Just a small proportion of parents of children heading to college are putting money aside in state 529 savings plans, though a new analysis finds that many of the plans have been making themselves more attractive by reducing fees.
In its annual rating of the plans, the investment research company Morningstar noted that the industry had been making significant fee cuts, so plans become less competitive if they don’t follow suit.
The company analyzed 62 plans, comprising the bulk of money held in 529 accounts, and rated 31 as the best based on factors like fees, choice of investments and strong professional oversight.
The accounts, which are authorized by Section 529 of the Internal Revenue Code, are offered through state-sponsored programs to help people invest for higher education. Money withdrawn from 529 plans is tax free as long as it is spent on tuition, fees and other eligible costs, like room and board, books and equipment.
Beginning this year, up to $10,000 a year from a 529 fund can be used to pay for private school from elementary school onward.
All states but Wyoming offer some type of 529 plan, according to the College Savings Plans Network, an information clearinghouse. As of midyear, the network reported, there were about 14 million 529 accounts with a total of about $329 billion in savings. The average balance was $24,000.
Saving for college has become more important as the cost of higher education has risen. Average tuition, fees, room and board at a private four-year college reached about $49,000 this school year, the College Board reported, while the in-state average at four-year public colleges is about $21,000.
Many families don’t use 529 accounts, perhaps because of the plethora of competing plans, said Steve Wendel, Morningstar’s head of behavioral science. He estimated that just 16 percent of parents of pre-college children were saving in a 529.
“People seem to be overwhelmed,” he said.
Morningstar’s research suggests that explaining the benefits clearly, with visual aids like charts and graphs, could encourage more people to use the plans, Mr. Wendel said.

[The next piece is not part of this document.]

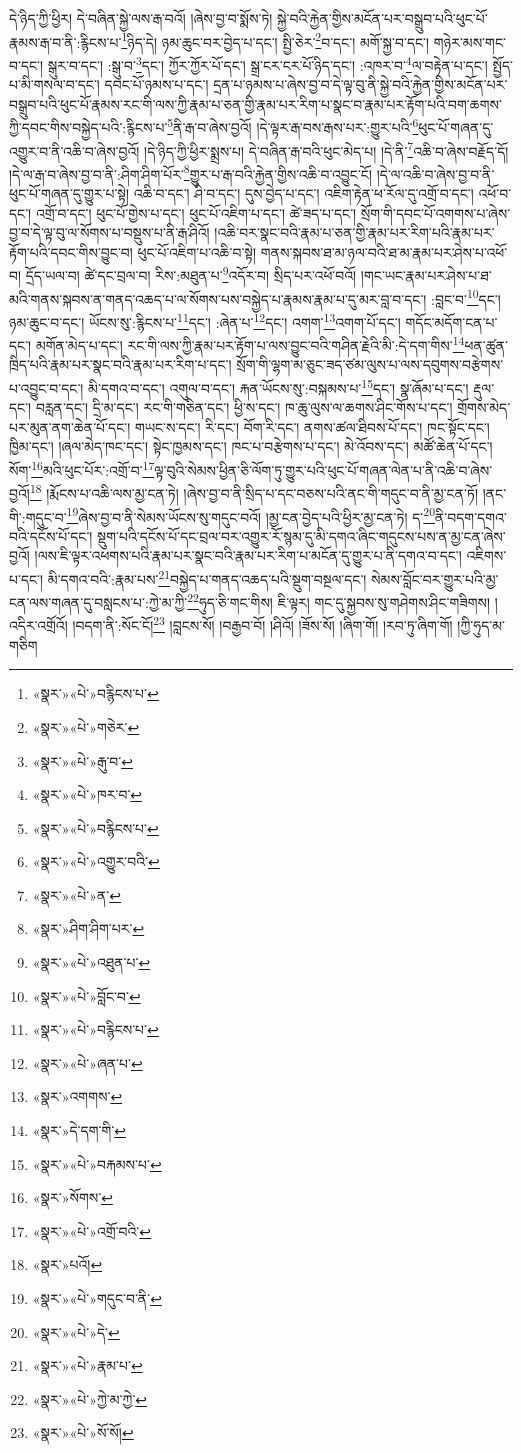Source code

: དེ་ཉིད་ཀྱི་ཕྱིར། དེ་བཞིན་སྐྱེ་ལས་རྒ་བའོ། །ཞེས་བྱ་བ་སྨོས་ཏེ། སྐྱེ་བའི་རྐྱེན་གྱིས་མངོན་པར་བསྒྲུབ་པའི་ཕུང་པོ་རྣམས་རྒ་བ་ནི་:རྙིངས་པ་\footnote{«སྣར་»«པེ་»བརྙིངས་པ་}ཉིད་དེ། ཉམ་ཆུང་བར་བྱེད་པ་དང་། སྤྱི་ཅེར་\footnote{«སྣར་»«པེ་»གཅེར་}བ་དང་། མགོ་སྐྱ་བ་དང་། གཉེར་མས་གང་བ་དང་། སྒུར་བ་དང་། :སྒུ་བ་\footnote{«སྣར་»«པེ་»རྒུ་བ་}དང་། ཀྱོར་ཀྱོར་པོ་དང་། སྒྲ་ངར་ངར་པོ་ཉིད་དང་། :འཁར་བ་\footnote{«སྣར་»«པེ་»ཁར་བ་}ལ་བརྟེན་པ་དང་། སྤྱོད་པ་མི་གསལ་བ་དང་། དབང་པོ་ཉམས་པ་དང་། དྲན་པ་ཉམས་པ་ཞེས་བྱ་བ་དེ་ལྟ་བུ་ནི་སྐྱེ་བའི་རྐྱེན་གྱིས་མངོན་པར་བསྒྲུབ་པའི་ཕུང་པོ་རྣམས་རང་གི་ལས་ཀྱི་རྣམ་པ་ཅན་གྱི་རྣམ་པར་རིག་པ་སྣང་བ་རྣམ་པར་རྟོག་པའི་བག་ཆགས་ཀྱི་དབང་གིས་བསྐྱེད་པའི་:རྙིངས་པ་\footnote{«སྣར་»«པེ་»བརྙིངས་པ་}ནི་རྒ་བ་ཞེས་བྱའོ། །དེ་ལྟར་རྒ་བས་རྒས་པར་:གྱུར་པའི་\footnote{«སྣར་»«པེ་»འགྱུར་བའི་}ཕུང་པོ་གཞན་དུ་འགྱུར་བ་ནི་འཆི་བ་ཞེས་བྱའོ། །དེ་ཉིད་ཀྱི་ཕྱིར་སྨྲས་པ། དེ་བཞིན་རྒ་བའི་ཕུང་མེད་པ། །དེ་ནི་\footnote{«སྣར་»«པེ་»ན་}འཆི་བ་ཞེས་བརྗོད་དོ། །དེ་ལ་རྒ་བ་ཞེས་བྱ་བ་ནི་:ཤིག་ཤིག་པོར་\footnote{«སྣར་»ཤིག་ཤིག་པར་}གྱུར་པ་རྒ་བའི་རྐྱེན་གྱིས་འཆི་བ་འབྱུང་ངོ། །དེ་ལ་འཆི་བ་ཞེས་བྱ་བ་ནི་ཕུང་པོ་གཞན་དུ་གྱུར་པ་སྟེ། འཆི་བ་དང་། ཤི་བ་དང་། དུས་བྱེད་པ་དང་། འཇིག་རྟེན་ཕ་རོལ་དུ་འགྲོ་བ་དང་། འཕོ་བ་དང་། འགྲོ་བ་དང་། ཕུང་པོ་གྱེས་པ་དང་། ཕུང་པོ་འཇིག་པ་དང་། ཚེ་ཟད་པ་དང་། སྲོག་གི་དབང་པོ་འགགས་པ་ཞེས་བྱ་བ་དེ་ལྟ་བུ་ལ་སོགས་པ་བསྡུས་པ་ནི་རྒ་ཤིའོ། །འཆི་བར་སྣང་བའི་རྣམ་པ་ཅན་གྱི་རྣམ་པར་རིག་པའི་རྣམ་པར་རྟོག་པའི་དབང་གིས་བྱུང་བ། ཕུང་པོ་འཇིག་པ་འཆི་བ་སྟེ། གནས་སྐབས་ཐ་མ་ཉལ་བའི་ཐ་མ་རྣམ་པར་ཤེས་པ་འཕོ་བ། དྲོད་ཡལ་བ། ཚེ་དང་བྲལ་བ། རིས་:མཐུན་པ་\footnote{«སྣར་»«པེ་»འཐུན་པ་}འདོར་བ། སྲིད་པར་འཕོ་བའོ། །གང་ཡང་རྣམ་པར་ཤེས་པ་ཐ་མའི་གནས་སྐབས་ན་གནད་འཆད་པ་ལ་སོགས་པས་བསྐྱེད་པ་རྣམས་རྣམ་པ་དུ་མར་བླ་བ་དང་། :བླང་བ་\footnote{«སྣར་»«པེ་»བློང་བ་}དང་། ཉམ་ཆུང་བ་དང་། ཡོངས་སུ་:རྙིངས་པ་\footnote{«སྣར་»«པེ་»བརྙིངས་པ་}དང་། :ཞེན་པ་\footnote{«སྣར་»«པེ་»ཞན་པ་}དང་། འགག་\footnote{«སྣར་»འགགས་}འགག་པོ་དང་། གདོང་མདོག་ངན་པ་དང་། མགོན་མེད་པ་དང་། རང་གི་ལས་ཀྱི་རྣམ་པར་རྟོག་པ་ལས་བྱུང་བའི་གཤིན་རྗེའི་མི་:དེ་དག་གིས་\footnote{«སྣར་»དེ་དག་གི་}ཕན་ཚུན་ཁྲིད་པའི་རྣམ་པར་སྣང་བའི་རྣམ་པར་རིག་པ་དང་། སྲོག་གི་ལྷག་མ་ཅུང་ཟད་ཙམ་ལུས་པ་ལས་དབུགས་བརྩེགས་པ་འབྱུང་བ་དང་། མི་དགའ་བ་དང་། འགུལ་བ་དང་། རྐན་ཡོངས་སུ་:བསྐམས་པ་\footnote{«སྣར་»«པེ་»བརྐམས་པ་}དང་། སྣ་ཞོམ་པ་དང་། རྡུལ་དང་། བརླན་དང་། དྲི་མ་དང་། རང་གི་གཅིན་དང་། ཕྱི་ས་དང་། ཁ་ཆུ་ལུས་ལ་ཆགས་ཤིང་གོས་པ་དང་། གྲོགས་མེད་པར་མུན་ནག་ཆེན་པོ་དང་། གཡང་ས་དང་། རི་དང་། བོག་རི་དང་། ནགས་ཚལ་ཐིབས་པོ་དང་། ཁང་སྟོང་དང་། ཁྱིམ་དང་། །ཞལ་མེད་ཁང་དང་། སྟེང་ཁྱམས་དང་། ཁང་པ་བརྩེགས་པ་དང་། མེ་འོབས་དང་། མཚོ་ཆེན་པོ་དང་། སོག་\footnote{«སྣར་»སོགས་}མའི་ཕུང་པོར་:འགྲོ་བ་\footnote{«སྣར་»«པེ་»འགྲོ་བའི་}ལྟ་བུའི་སེམས་ཕྱིན་ཅི་ལོག་ཏུ་གྱུར་པའི་ཕུང་པོ་གཞན་ལེན་པ་ནི་འཆི་བ་ཞེས་བྱའོ།\footnote{«སྣར་»པའོ།} །རྨོངས་པ་འཆི་ལས་མྱ་ངན་ཏེ། །ཞེས་བྱ་བ་ནི་སྲིད་པ་དང་བཅས་པའི་ནང་གི་གདུང་བ་ནི་མྱ་ངན་ཏོ། །ནང་གི་:གདུང་བ་\footnote{«སྣར་»«པེ་»གདུང་བ་ནི་}ཞེས་བྱ་བ་ནི་སེམས་ཡོངས་སུ་གདུང་བའོ། །མྱ་ངན་བྱེད་པའི་ཕྱིར་མྱ་ངན་ཏེ། ད་\footnote{«སྣར་»«པེ་»དེ་}ནི་བདག་དགའ་བའི་དངོས་པོ་དང་། སྡུག་པའི་དངོས་པོ་དང་བྲལ་བར་འགྱུར་རོ་སྙམ་དུ་མི་དགའ་ཞིང་གདུངས་པས་ན་མྱ་ངན་ཞེས་བྱའོ། །ལས་ཇི་ལྟར་འཕགས་པའི་རྣམ་པར་སྣང་བའི་རྣམ་པར་རིག་པ་མངོན་དུ་གྱུར་པ་ནི་དགའ་བ་དང་། འཇིགས་པ་དང་། མི་དགའ་བའི་:རྣམ་པས་\footnote{«སྣར་»«པེ་»རྣམ་པ་}བསྐྱེད་པ་གནད་འཆད་པའི་སྡུག་བསྔལ་དང་། སེམས་བློང་བར་གྱུར་པའི་མྱ་ངན་ལས་གཞན་དུ་བསླངས་པ་:ཀྱེ་མ་ཀྱི་\footnote{«སྣར་»«པེ་»ཀྱེ་མ་ཀྱེ་}ཧུད་ཅི་གང་གིས། ཇི་ལྟར། གང་དུ་སྐྱབས་སུ་གཤེགས་ཤིང་གཟིགས། །འདིར་འགྲོའོ། །བདག་ནི་:སོང་ངོ།\footnote{«སྣར་»«པེ་»སོ་སོ།} །བླངས་སོ། །བརྒྱབ་བོ། །ཤིའོ། །ཟོས་སོ། །ཞིག་གོ། །རབ་ཏུ་ཞིག་གོ། །ཀྱི་ཧུད་མ་གཅིག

It’s unfortunate that so few parents do, he said, because a main benefit of a 529 fund is that families can attain investment returns, rather than letting cash sit in a low-interest checking or savings account. Many states also offer a tax break to savers.
Four 529 plans — offered by Illinois, Virginia, Nevada and Utah — earned the top, or gold, ranking because of their “low costs, strong stewardship and exceptional investment options,” Morningstar said. All four received the highest ranking last year as well.
Twenty-seven plans rated either silver or bronze, suggesting they have desirable features but also some room for improvement.
Twenty-six plans earned “neutral” ratings, which means they are adequate and may still be good choices for some families if their state offers a tax break. Neutral plans generally don’t have major flaws but also don’t stand out in any way, said Leo Acheson, associate director of multiasset and alternative strategies at Morningstar.
Five plans — Arkansas’ GIFT College Investing Plan, the Florida 529 Savings Plan, Nebraska’s TD Ameritrade 529 College Savings, New Jersey’s Franklin Templeton 529 College Savings and North Dakota’s College SAVE — received negative ratings because they lack compelling features and have at least one flaw, like high fees, that make them poor choices. Four of the plans were downgraded from neutral last year.
Participants who invest in plans with negative ratings, Mr. Acheson said, should consider moving their money to a higher-rated plan.
Two plans received upgrades from last year’s ratings. The Oregon College Savings plan was bumped to bronze from neutral after hiring a new program manager, overhauling its investment lineup and tweaking the “glide path” — the shift of stock investments to bonds as college approaches — for its age-based portfolios. The transition, which previously occurred in steps, is now more gradual, reducing the risk that the change will happen at an inopportune time in the market, Mr. Acheson said.
Arizona’s Ivy InvestEd 529 plan moved to neutral from negative after lowering its fees and smoothing out its glide paths.
Morningstar’s ratings include plans that investors can open on their own through the state program and plans sold only through investment advisers, which may offer more investment options but often carry extra costs.
Here are some questions and answers about 529 college savings plans:
Do I have to invest in my own state’s 529 plan?
No. You can invest in any 529, but you may get an extra tax break if you invest in your state’s plan.
Do I get a tax deduction for the money I contribute to a 529 plan?
There is no federal tax deduction for 529 contributions, but you may receive a deduction on your state tax return, depending on where you live. Thirty-four states and the District of Columbia offer tax deductions or credits to participating residents. (Some states even give tax breaks for contributions to other states’ plans.)
Where can I find more information about 529 plans?
The website savingforcollege.com offers information about 529 plans, and includes its own plan ratings as well as a detailed analysis of plan fees.
You can also check out the College Savings Plans Network website.